Wilkommen to another Wednesday in The Projection Room and what have we here this fine day? Certainly a vat of vacillating viewings, going the Gaumont and thar she blows, eastside,westside all around the houses. Drift catchers?
Happy Heist Hour. Here is a seminal masterpiece - The League of Gentlemen brought to you by dearest Basil Dearden. And the who's whoness is seemingly unyielding, with Jack Hawkins and Roger Livesey and that Attenborough chappie. Everyone is commanding, and some of them are even commando, so I have heard. Arthur Ibbetson is just cosmic with his camera and it''s sheer cushty.
And if you are wondering - what the truck? Trust me I am too, and while this film is not so much the king of the Road, as it is the Jester, there's no harm in engaging in a little escapism, or run for the hills while you still can. They really wanted to cast Patrick Swayze but with the twenty-three dollar and sixty-two cents budget, they had to settle on his younger brother Donny. I present to you - Driving Force (1989) directed by antipodean director Andrew Prowse
And if you loved Roger Moore vis a vis Keach, here he is again, partnering up with another beloved being in the name of Michael Caine. And who better to have engineered this train on the celluloid tracks, only occasionally hitting the third rail but Michael Winner. Born with his very own Hawthorne effect. Of course the critics were unkind but the leads are far too lovable to let this one escape completely from the cracks. From 1990 - Bullseye.
Time to shout it from the rooftops, for ...I love Stacy Keach. And was he ever the dark horse in 1976 when he teamed up with one of the Bonds, Roger Moore or less, in this AIP amethyst - The Sicilian Cross. And in the vein of Mr Dangerfield, this poliziotteschi hybrid got absolutely no respect. Even given the thoroughbreds on board behind the scenery, namely Ernest Tidyman who penned both Shaft and The French Connection

And now some screwball souffle, it was the japes of things to come, the inception year of screwball comedies. This is a 1936 affair starring the wow-worthy Evalyn Knapp who was the secretary with the mostest in 1933's precocious precoder His Private Secretary - and she also moonlighted as his private dancer, when did this dame sleep? Heaps of hijinks a happenin' in this directed by cinematic legend Phil Rosen - Three of a Kind (1936)

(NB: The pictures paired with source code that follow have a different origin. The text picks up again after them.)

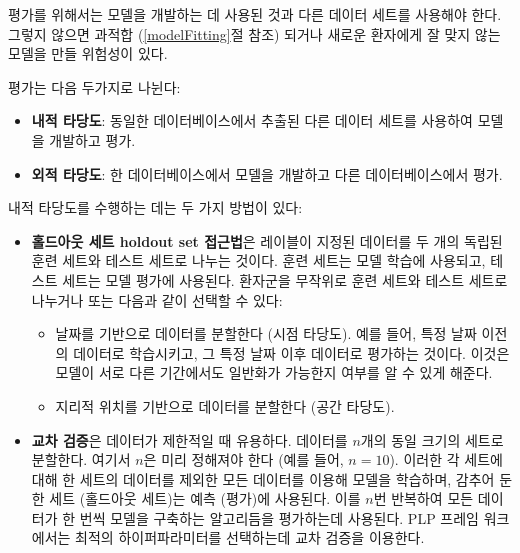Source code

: \documentclass[10.5pt]{book}
\providecommand{\tightlist}{%
  \setlength{\itemsep}{0pt}\setlength{\parskip}{0pt}}
\theoremstyle{definition}
\theoremstyle{definition}
\theoremstyle{definition}
\theoremstyle{remark}
\let\BeginKnitrBlock\begin \let\EndKnitrBlock\end
\begin{document}
\BeginKnitrBlock{rmdimportant}
평가를 위해서는 모델을 개발하는 데 사용된 것과 다른 데이터 세트를
사용해야 한다. 그렇지 않으면 과적합 (\ref{modelFitting}절 참조) 되거나
새로운 환자에게 잘 맞지 않는 모델을 만들 위험성이 있다.
\EndKnitrBlock{rmdimportant}

평가는 다음 두가지로 나뉜다:

\begin{itemize}
\tightlist
\item
  \textbf{내적 타당도}: 동일한 데이터베이스에서 추출된 다른 데이터
  세트를 사용하여 모델을 개발하고 평가.
\item
  \textbf{외적 타당도}: 한 데이터베이스에서 모델을 개발하고 다른
  데이터베이스에서 평가. 
\end{itemize}

내적 타당도를 수행하는 데는 두 가지 방법이 있다:

\begin{itemize}
\tightlist
\item
  \textbf{홀드아웃 세트 holdout set 접근법}은 레이블이 지정된 데이터를
  두 개의 독립된 훈련 세트와 테스트 세트로 나누는 것이다. 훈련 세트는
  모델 학습에 사용되고, 테스트 세트는 모델 평가에 사용된다. 환자군을
  무작위로 훈련 세트와 테스트 세트로 나누거나 또는 다음과 같이 선택할 수
  있다:

  \begin{itemize}
  \tightlist
  \item
    날짜를 기반으로 데이터를 분할한다 (시점 타당도). 예를 들어, 특정
    날짜 이전의 데이터로 학습시키고, 그 특정 날짜 이후 데이터로 평가하는
    것이다. 이것은 모델이 서로 다른 기간에서도 일반화가 가능한지 여부를
    알 수 있게 해준다. 
  \item
    지리적 위치를 기반으로 데이터를 분할한다 (공간 타당도).
  \end{itemize}
\item
  \textbf{교차 검증}은 데이터가 제한적일 때 유용하다. 데이터를 \(n\)개의
  동일 크기의 세트로 분할한다. 여기서 \(n\)은 미리 정해져야 한다 (예를
  들어, \(n=10\)). 이러한 각 세트에 대해 한 세트의 데이터를 제외한 모든
  데이터를 이용해 모델을 학습하며, 감추어 둔 한 세트 (홀드아웃 세트)는
  예측 (평가)에 사용된다. 이를 \(n\)번 반복하여 모든 데이터가 한 번씩
  모델을 구축하는 알고리듬을 평가하는데 사용된다. PLP 프레임 워크에서는
  최적의 하이퍼파라미터를 선택하는데 교차 검증을 이용한다.
\end{itemize}
\end{document}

And why not a superish hero sojourn - not of the block-buster variety, more a marble-buster but these guys know how to rock either way. Why it's Supermen Against The Orient (1974) and against all odds I would be showcasing this, these films had an unconventional wedding with the earlier euro-spy entries you may have spied in my broadcasts. With a vibration all of their own, natch. It's an Italo-HongKongo production from 1974 and directed by one of the grand poobahs of peplum , director Bitto Albertini.